*** Material provided ***
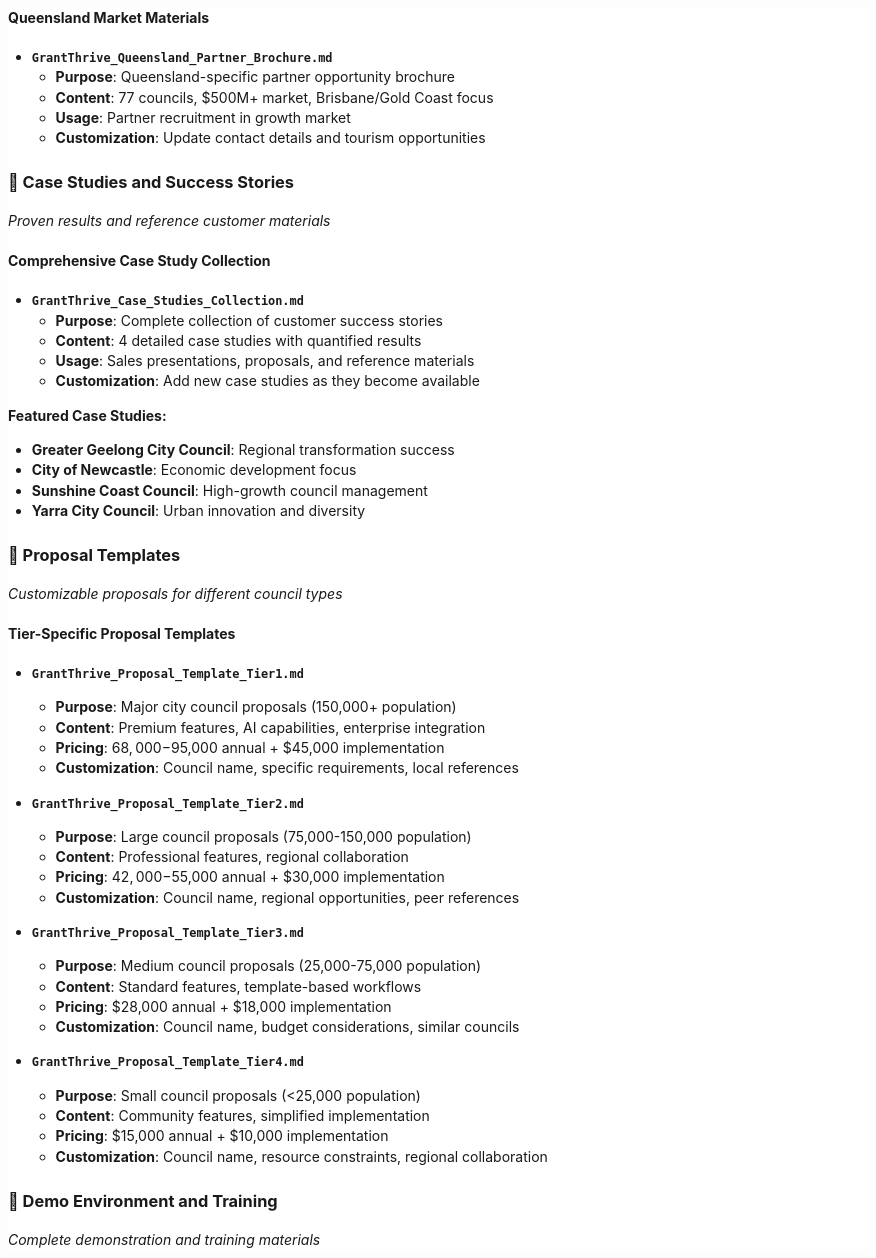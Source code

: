 #### **Queensland Market Materials**
- **`GrantThrive_Queensland_Partner_Brochure.md`**
  - **Purpose**: Queensland-specific partner opportunity brochure
  - **Content**: 77 councils, $500M+ market, Brisbane/Gold Coast focus
  - **Usage**: Partner recruitment in growth market
  - **Customization**: Update contact details and tourism opportunities

### **📁 Case Studies and Success Stories**
*Proven results and reference customer materials*

#### **Comprehensive Case Study Collection**
- **`GrantThrive_Case_Studies_Collection.md`**
  - **Purpose**: Complete collection of customer success stories
  - **Content**: 4 detailed case studies with quantified results
  - **Usage**: Sales presentations, proposals, and reference materials
  - **Customization**: Add new case studies as they become available

**Featured Case Studies:**
- **Greater Geelong City Council**: Regional transformation success
- **City of Newcastle**: Economic development focus
- **Sunshine Coast Council**: High-growth council management
- **Yarra City Council**: Urban innovation and diversity

### **📁 Proposal Templates**
*Customizable proposals for different council types*

#### **Tier-Specific Proposal Templates**
- **`GrantThrive_Proposal_Template_Tier1.md`**
  - **Purpose**: Major city council proposals (150,000+ population)
  - **Content**: Premium features, AI capabilities, enterprise integration
  - **Pricing**: $68,000-$95,000 annual + $45,000 implementation
  - **Customization**: Council name, specific requirements, local references

- **`GrantThrive_Proposal_Template_Tier2.md`**
  - **Purpose**: Large council proposals (75,000-150,000 population)
  - **Content**: Professional features, regional collaboration
  - **Pricing**: $42,000-$55,000 annual + $30,000 implementation
  - **Customization**: Council name, regional opportunities, peer references

- **`GrantThrive_Proposal_Template_Tier3.md`**
  - **Purpose**: Medium council proposals (25,000-75,000 population)
  - **Content**: Standard features, template-based workflows
  - **Pricing**: $28,000 annual + $18,000 implementation
  - **Customization**: Council name, budget considerations, similar councils

- **`GrantThrive_Proposal_Template_Tier4.md`**
  - **Purpose**: Small council proposals (<25,000 population)
  - **Content**: Community features, simplified implementation
  - **Pricing**: $15,000 annual + $10,000 implementation
  - **Customization**: Council name, resource constraints, regional collaboration

### **📁 Demo Environment and Training**
*Complete demonstration and training materials*
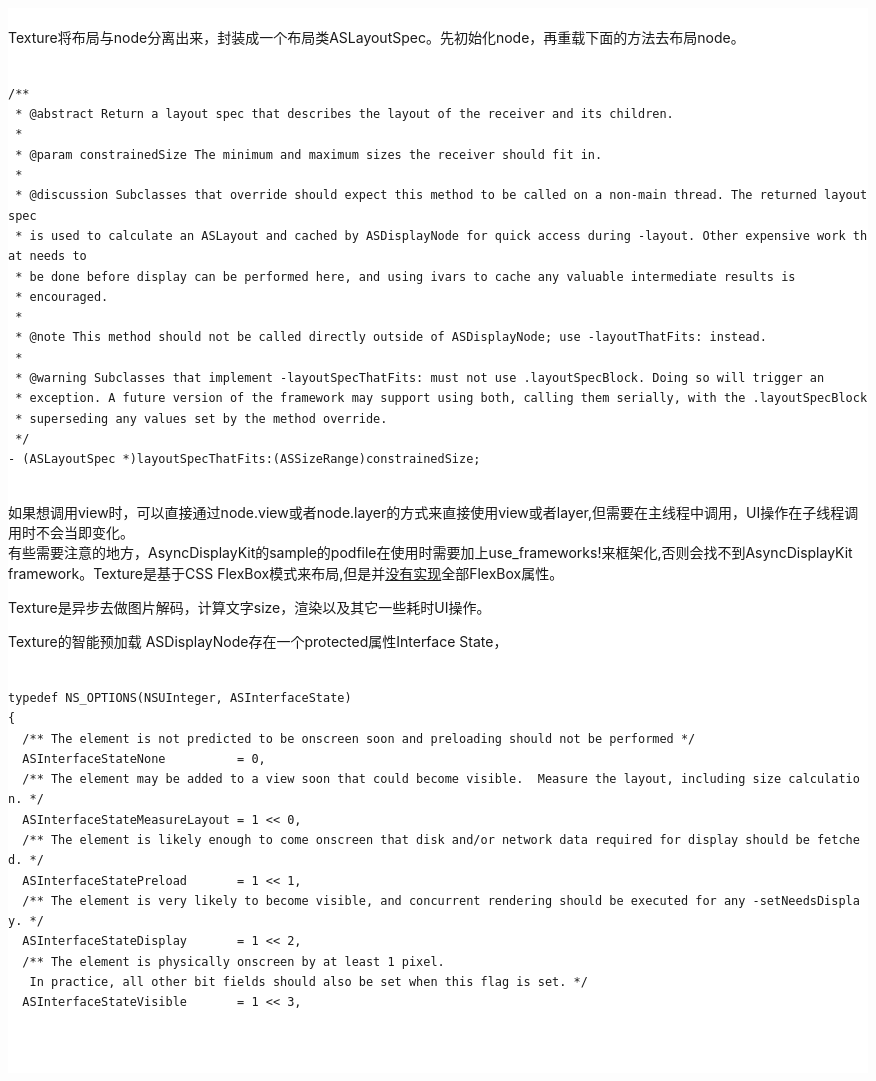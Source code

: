 <br/>
Texture将布局与node分离出来，封装成一个布局类ASLayoutSpec。先初始化node，再重载下面的方法去布局node。

<pre>
<code>
/**
 * @abstract Return a layout spec that describes the layout of the receiver and its children.
 *
 * @param constrainedSize The minimum and maximum sizes the receiver should fit in.
 *
 * @discussion Subclasses that override should expect this method to be called on a non-main thread. The returned layout spec
 * is used to calculate an ASLayout and cached by ASDisplayNode for quick access during -layout. Other expensive work that needs to
 * be done before display can be performed here, and using ivars to cache any valuable intermediate results is
 * encouraged.
 *
 * @note This method should not be called directly outside of ASDisplayNode; use -layoutThatFits: instead.
 *
 * @warning Subclasses that implement -layoutSpecThatFits: must not use .layoutSpecBlock. Doing so will trigger an
 * exception. A future version of the framework may support using both, calling them serially, with the .layoutSpecBlock
 * superseding any values set by the method override.
 */
- (ASLayoutSpec *)layoutSpecThatFits:(ASSizeRange)constrainedSize;
</code>
</pre>

如果想调用view时，可以直接通过node.view或者node.layer的方式来直接使用view或者layer,但需要在主线程中调用，UI操作在子线程调用时不会当即变化。
<br/>
有些需要注意的地方，AsyncDisplayKit的sample的podfile在使用时需要加上use_frameworks!来框架化,否则会找不到AsyncDisplayKit framework。Texture是基于CSS FlexBox模式来布局,但是并[没有实现](http://texturegroup.org/docs/layout2-web-flexbox-differences.html)全部FlexBox属性。

Texture是异步去做图片解码，计算文字size，渲染以及其它一些耗时UI操作。

Texture的智能预加载
ASDisplayNode存在一个protected属性Interface State，
<pre>
<code>
typedef NS_OPTIONS(NSUInteger, ASInterfaceState)
{
  /** The element is not predicted to be onscreen soon and preloading should not be performed */
  ASInterfaceStateNone          = 0,
  /** The element may be added to a view soon that could become visible.  Measure the layout, including size calculation. */
  ASInterfaceStateMeasureLayout = 1 << 0,
  /** The element is likely enough to come onscreen that disk and/or network data required for display should be fetched. */
  ASInterfaceStatePreload       = 1 << 1,
  /** The element is very likely to become visible, and concurrent rendering should be executed for any -setNeedsDisplay. */
  ASInterfaceStateDisplay       = 1 << 2,
  /** The element is physically onscreen by at least 1 pixel.
   In practice, all other bit fields should also be set when this flag is set. */
  ASInterfaceStateVisible       = 1 << 3,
*** End of Material provided ***
- About this task -
From the entries above, extract only the lines running from the one containing "#### **Queensland Market Materials**" through the one containing "- **Usage**: Partner", inclusive.

- Answer space -
: #### **Queensland Market Materials**
- **`GrantThrive_Queensland_Partner_Brochure.md`**
  - **Purpose**: Queensland-specific partner opportunity brochure
  - **Content**: 77 councils, $500M+ market, Brisbane/Gold Coast focus
  - **Usage**: Partner recruitment in growth market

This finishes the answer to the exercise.